[Rendered images with source text]
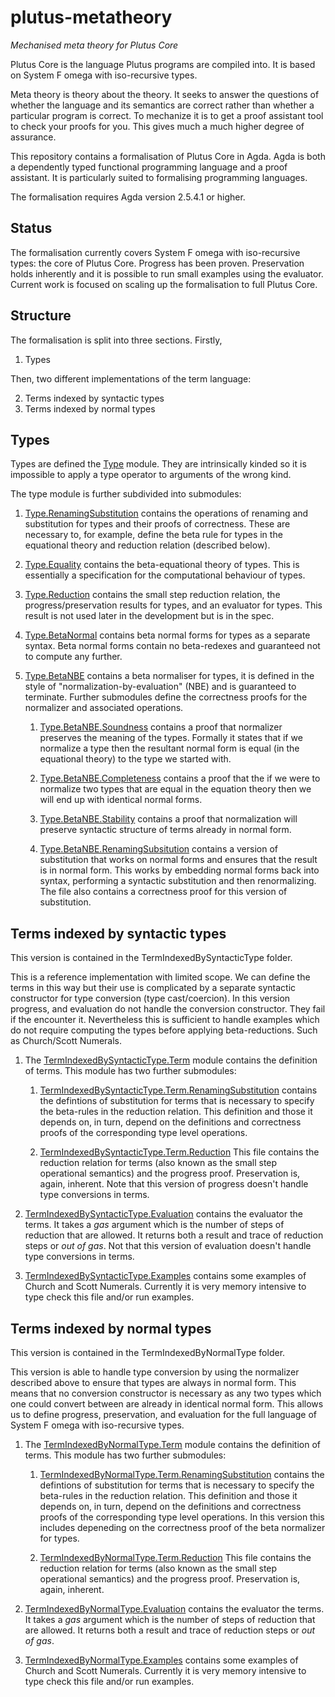 # plutus-metatheory
*Mechanised meta theory for Plutus Core*

Plutus Core is the language Plutus programs are compiled into. It is
based on System F omega with iso-recursive types.

Meta theory is theory about the theory. It seeks to answer the
questions of whether the language and its semantics are correct rather
than whether a particular program is correct. To mechanize it is to
get a proof assistant tool to check your proofs for you. This gives
much a much higher degree of assurance.

This repository contains a formalisation of Plutus Core in Agda. Agda
is both a dependently typed functional programming language and a
proof assistant. It is particularly suited to formalising programming
languages.

The formalisation requires Agda version 2.5.4.1 or higher.

## Status

The formalisation currently covers System F omega with iso-recursive
types: the core of Plutus Core. Progress has been proven. Preservation
holds inherently and it is possible to run small examples using the
evaluator. Current work is focused on scaling up the formalisation to
full Plutus Core.

## Structure

The formalisation is split into three sections. Firstly,

1. Types

Then, two different implementations of the term language:

2. Terms indexed by syntactic types
3. Terms indexed by normal types

## Types

Types are defined the [Type](https://input-output-hk.github.io/plutus-metatheory/Type.html) module. They are
intrinsically kinded so it is impossible to apply a type operator to
arguments of the wrong kind.

The type module is further subdivided into submodules:

1. [Type.RenamingSubstitution](https://input-output-hk.github.io/plutus-metatheory/Type.RenamingSubstitution.html)
contains the operations of renaming and substitution for types and
their proofs of correctness. These are necessary to, for example,
define the beta rule for types in the equational theory and reduction
relation (described below).

2. [Type.Equality](https://input-output-hk.github.io/plutus-metatheory/Type.Equality.html) contains the beta-equational
theory of types. This is essentially a specification for the
computational behaviour of types.

3. [Type.Reduction](https://input-output-hk.github.io/plutus-metatheory/Type.Reduction.html) contains the small step
reduction relation, the progress/preservation results for types, and
an evaluator for types. This result is not used later in the
development but is in the spec.

4. [Type.BetaNormal](https://input-output-hk.github.io/plutus-metatheory/Type.BetaNormal.html) contains beta normal forms
for types as a separate syntax. Beta normal forms contain no
beta-redexes and guaranteed not to compute any further.

5. [Type.BetaNBE](https://input-output-hk.github.io/plutus-metatheory/Type.BetaNBE.html) contains a beta normaliser for
types, it is defined in the style of "normalization-by-evaluation"
(NBE) and is guaranteed to terminate. Further submodules define the
correctness proofs for the normalizer and associated operations.

   1. [Type.BetaNBE.Soundness](https://input-output-hk.github.io/plutus-metatheory/Type.BetaNBE/Soundness.html) contains a
      proof that normalizer preserves the meaning of the types. Formally it
      states that if we normalize a type then the resultant normal form is
      equal (in the equational theory) to the type we started with.
 
   2. [Type.BetaNBE.Completeness](https://input-output-hk.github.io/plutus-metatheory/Type.BetaNBE/Completeness.html)
      contains a proof that the if we were to normalize two types that are
      equal in the equation theory then we will end up with identical normal
      forms.
 
   3. [Type.BetaNBE.Stability](https://input-output-hk.github.io/plutus-metatheory/Type.BetaNBE/Stability.html) contains a
      proof that normalization will preserve syntactic structure of terms
      already in normal form.
 
   4. [Type.BetaNBE.RenamingSubsitution](https://input-output-hk.github.io/plutus-metatheory/Type.BetaNBE/RenamingSubstitution.html)
      contains a version of substitution that works on normal forms and
      ensures that the result is in normal form. This works by embedding
      normal forms back into syntax, performing a syntactic substitution and
      then renormalizing. The file also contains a correctness proof for
      this version of substitution.
     
## Terms indexed by syntactic types

This version is contained in the TermIndexedBySyntacticType folder.

This is a reference implementation with limited scope. We can define
the terms in this way but their use is complicated by a separate
syntactic constructor for type conversion (type cast/coercion). In
this version progress, and evaluation do not handle the
conversion constructor. They fail if the encounter it. Nevertheless
this is sufficient to handle examples which do not require computing
the types before applying beta-reductions. Such as Church/Scott
Numerals.


1. The [TermIndexedBySyntacticType.Term](https://input-output-hk.github.io/plutus-metatheory/TermIndexedBySyntacticType.Term.html)
module contains the definition of terms. This module has two further submodules:

   1. [TermIndexedBySyntacticType.Term.RenamingSubstitution](https://input-output-hk.github.io/plutus-metatheory/TermIndexedBySyntacticType.Term.RenamingSubstitution.html)
      contains the defintions of substitution for terms that is necessary to
      specify the beta-rules in the reduction relation. This definition and
      those it depends on, in turn, depend on the definitions and correctness
      proofs of the corresponding type level operations.

   2. [TermIndexedBySyntacticType.Term.Reduction](https://input-output-hk.github.io/plutus-metatheory/TermIndexedBySyntacticType.Term.Reduction.html)
      This file contains the reduction relation for terms (also known
      as the small step operational semantics) and the progress proof.
      Preservation is, again, inherent. Note that this version of
      progress doesn't handle type conversions in terms.

2. [TermIndexedBySyntacticType.Evaluation](https://input-output-hk.github.io/plutus-metatheory/TermIndexedBySyntacticType.Evaluation.html)
contains the evaluator the terms. It takes a *gas* argument which is
the number of steps of reduction that are allowed. It returns both a
result and trace of reduction steps or *out of gas*. Not that this
version of evaluation doesn't handle type conversions in terms.

3. [TermIndexedBySyntacticType.Examples](https://input-output-hk.github.io/plutus-metatheory/TermIndexedBySyntacticType.Examples.html)
contains some examples of Church and Scott Numerals. Currently it is
very memory intensive to type check this file and/or run examples.

## Terms indexed by normal types

This version is contained in the TermIndexedByNormalType folder.

This version is able to handle type conversion by using the normalizer
described above to ensure that types are always in normal form. This
means that no conversion constructor is necessary as any two types
which one could convert between are already in identical normal
form. This allows us to define progress, preservation, and
evaluation for the full language of System F omega with iso-recursive
types.

1. The [TermIndexedByNormalType.Term](https://input-output-hk.github.io/plutus-metatheory/TermIndexedByNormalType.Term.html)
module contains the definition of terms. This module has two further submodules:

   1. [TermIndexedByNormalType.Term.RenamingSubstitution](https://input-output-hk.github.io/plutus-metatheory/TermIndexedByNormalType.Term.RenamingSubstitution.html)
      contains the defintions of substitution for terms that is
      necessary to specify the beta-rules in the reduction
      relation. This definition and those it depends on, in turn,
      depend on the definitions and correctness proofs of the
      corresponding type level operations. In this version this
      includes depeneding on the correctness proof of the beta
      normalizer for types.

   2. [TermIndexedByNormalType.Term.Reduction](https://input-output-hk.github.io/plutus-metatheory/TermIndexedByNormalType.Term.Reduction.html)
      This file contains the reduction relation for terms (also known
      as the small step operational semantics) and the progress proof.
      Preservation is, again, inherent.

2. [TermIndexedByNormalType.Evaluation](https://input-output-hk.github.io/plutus-metatheory/TermIndexedByNormalType.Evaluation.html)
contains the evaluator the terms. It takes a *gas* argument which is
the number of steps of reduction that are allowed. It returns both a
result and trace of reduction steps or *out of gas*.

3. [TermIndexedByNormalType.Examples](https://input-output-hk.github.io/plutus-metatheory/TermIndexedByNormalType.Examples.html)
contains some examples of Church and Scott Numerals. Currently it is
very memory intensive to type check this file and/or run examples.
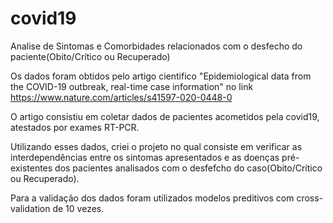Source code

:# covid19
Analise de Sintomas e Comorbidades relacionados com o desfecho do paciente(Obito/Crítico ou Recuperado)

Os dados foram obtidos pelo artigo cientifico "Epidemiological data from the COVID-19 outbreak, real-time case information" no link https://www.nature.com/articles/s41597-020-0448-0

O artigo consistiu em coletar dados de pacientes acometidos pela covid19, atestados por exames RT-PCR.

Utilizando esses dados, criei o projeto no qual consiste em verificar as interdependências entre os sintomas apresentados e as doenças pré-existentes dos pacientes analisados com o desfefcho do caso(Obito/Crítico ou Recuperado).

Para a validação dos dados foram utilizados modelos preditivos com cross-validation de 10 vezes.
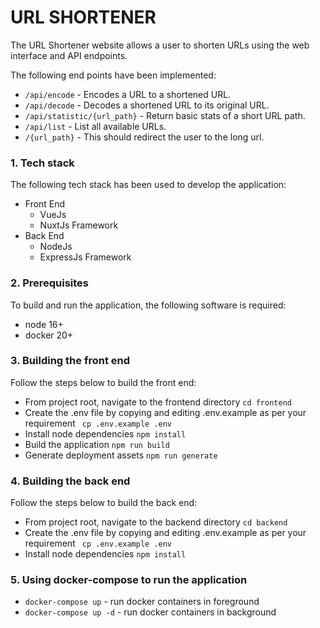 # URL SHORTENER

The URL Shortener website allows a user to shorten URLs using the web interface and API endpoints.

The following end points have been implemented:
- ``/api/encode`` - Encodes a URL to a shortened URL.
- ``/api/decode`` - Decodes a shortened URL to its original URL.
- ``/api/statistic/{url_path}`` - Return basic stats of a short URL path.
- ``/api/list`` - List all available URLs.
- ``/{url_path}`` - This should redirect the user to the long url.

### 1. Tech stack

The following tech stack has been used to develop the application:
- Front End
  - VueJs
  - NuxtJs Framework
- Back End
  - NodeJs
  - ExpressJs Framework

### 2. Prerequisites

To build and run the application, the following software is required:
- node 16+
- docker 20+

### 3. Building the front end
Follow the steps below to build the front end:
- From project root, navigate to the frontend directory ``cd frontend``
- Create the .env file by copying and editing .env.example as per your requirement `` cp .env.example .env``
- Install node dependencies ``npm install``
- Build the application ``npm run build``
- Generate deployment assets ``npm run generate``

### 4. Building the back end
Follow the steps below to build the back end:
- From project root, navigate to the backend directory ``cd backend``
- Create the .env file by copying and editing .env.example as per your requirement `` cp .env.example .env``
- Install node dependencies ``npm install``

### 5. Using docker-compose to run the application
- ``docker-compose up`` - run docker containers in foreground
- ``docker-compose up -d`` - run docker containers in background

§ Work to complete
I would like the exact lines from the data above, starting with the one that holds "Analise de Sintomas" and going on through the one that holds "Follow the steps below to build the front", without the pictures.

§ Exercise output
Analise de Sintomas e Comorbidades relacionados com o desfecho do paciente(Obito/Crítico ou Recuperado)

Os dados foram obtidos pelo artigo cientifico "Epidemiological data from the COVID-19 outbreak, real-time case information" no link https://www.nature.com/articles/s41597-020-0448-0

O artigo consistiu em coletar dados de pacientes acometidos pela covid19, atestados por exames RT-PCR.

Utilizando esses dados, criei o projeto no qual consiste em verificar as interdependências entre os sintomas apresentados e as doenças pré-existentes dos pacientes analisados com o desfefcho do caso(Obito/Crítico ou Recuperado).

Para a validação dos dados foram utilizados modelos preditivos com cross-validation de 10 vezes.
 # URL SHORTENER

The URL Shortener website allows a user to shorten URLs using the web interface and API endpoints.

The following end points have been implemented:
- ``/api/encode`` - Encodes a URL to a shortened URL.
- ``/api/decode`` - Decodes a shortened URL to its original URL.
- ``/api/statistic/{url_path}`` - Return basic stats of a short URL path.
- ``/api/list`` - List all available URLs.
- ``/{url_path}`` - This should redirect the user to the long url.

### 1. Tech stack

The following tech stack has been used to develop the application:
- Front End
  - VueJs
  - NuxtJs Framework
- Back End
  - NodeJs
  - ExpressJs Framework

### 2. Prerequisites

To build and run the application, the following software is required:
- node 16+
- docker 20+

### 3. Building the front end
Follow the steps below to build the front end:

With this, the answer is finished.